Source texts of formatted documents
* * * * * * * * *

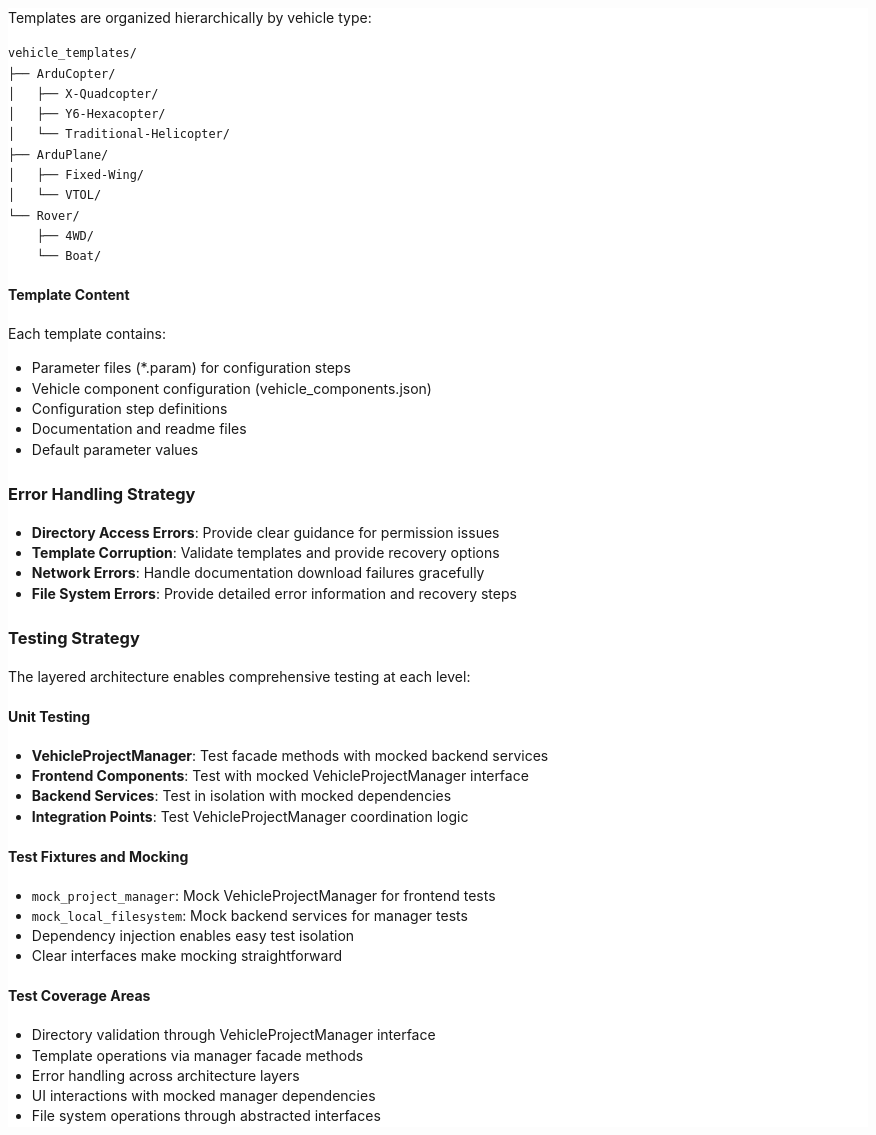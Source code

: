 Templates are organized hierarchically by vehicle type:

```text
vehicle_templates/
├── ArduCopter/
│   ├── X-Quadcopter/
│   ├── Y6-Hexacopter/
│   └── Traditional-Helicopter/
├── ArduPlane/
│   ├── Fixed-Wing/
│   └── VTOL/
└── Rover/
    ├── 4WD/
    └── Boat/
```

#### Template Content

Each template contains:

- Parameter files (*.param) for configuration steps
- Vehicle component configuration (vehicle_components.json)
- Configuration step definitions
- Documentation and readme files
- Default parameter values

### Error Handling Strategy

- **Directory Access Errors**: Provide clear guidance for permission issues
- **Template Corruption**: Validate templates and provide recovery options
- **Network Errors**: Handle documentation download failures gracefully
- **File System Errors**: Provide detailed error information and recovery steps

### Testing Strategy

The layered architecture enables comprehensive testing at each level:

#### Unit Testing

- **VehicleProjectManager**: Test facade methods with mocked backend services
- **Frontend Components**: Test with mocked VehicleProjectManager interface
- **Backend Services**: Test in isolation with mocked dependencies
- **Integration Points**: Test VehicleProjectManager coordination logic

#### Test Fixtures and Mocking

- `mock_project_manager`: Mock VehicleProjectManager for frontend tests
- `mock_local_filesystem`: Mock backend services for manager tests
- Dependency injection enables easy test isolation
- Clear interfaces make mocking straightforward

#### Test Coverage Areas

- Directory validation through VehicleProjectManager interface
- Template operations via manager facade methods
- Error handling across architecture layers
- UI interactions with mocked manager dependencies
- File system operations through abstracted interfaces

* * * * * * * * *

Requirement: Could you copy exactly the line containing "- **VehicleProjectManager**: Test" and each line after it through the end of the records, and nothing else?

Answer for the task:
- **VehicleProjectManager**: Test facade methods with mocked backend services
- **Frontend Components**: Test with mocked VehicleProjectManager interface
- **Backend Services**: Test in isolation with mocked dependencies
- **Integration Points**: Test VehicleProjectManager coordination logic

#### Test Fixtures and Mocking

- `mock_project_manager`: Mock VehicleProjectManager for frontend tests
- `mock_local_filesystem`: Mock backend services for manager tests
- Dependency injection enables easy test isolation
- Clear interfaces make mocking straightforward

#### Test Coverage Areas

- Directory validation through VehicleProjectManager interface
- Template operations via manager facade methods
- Error handling across architecture layers
- UI interactions with mocked manager dependencies
- File system operations through abstracted interfaces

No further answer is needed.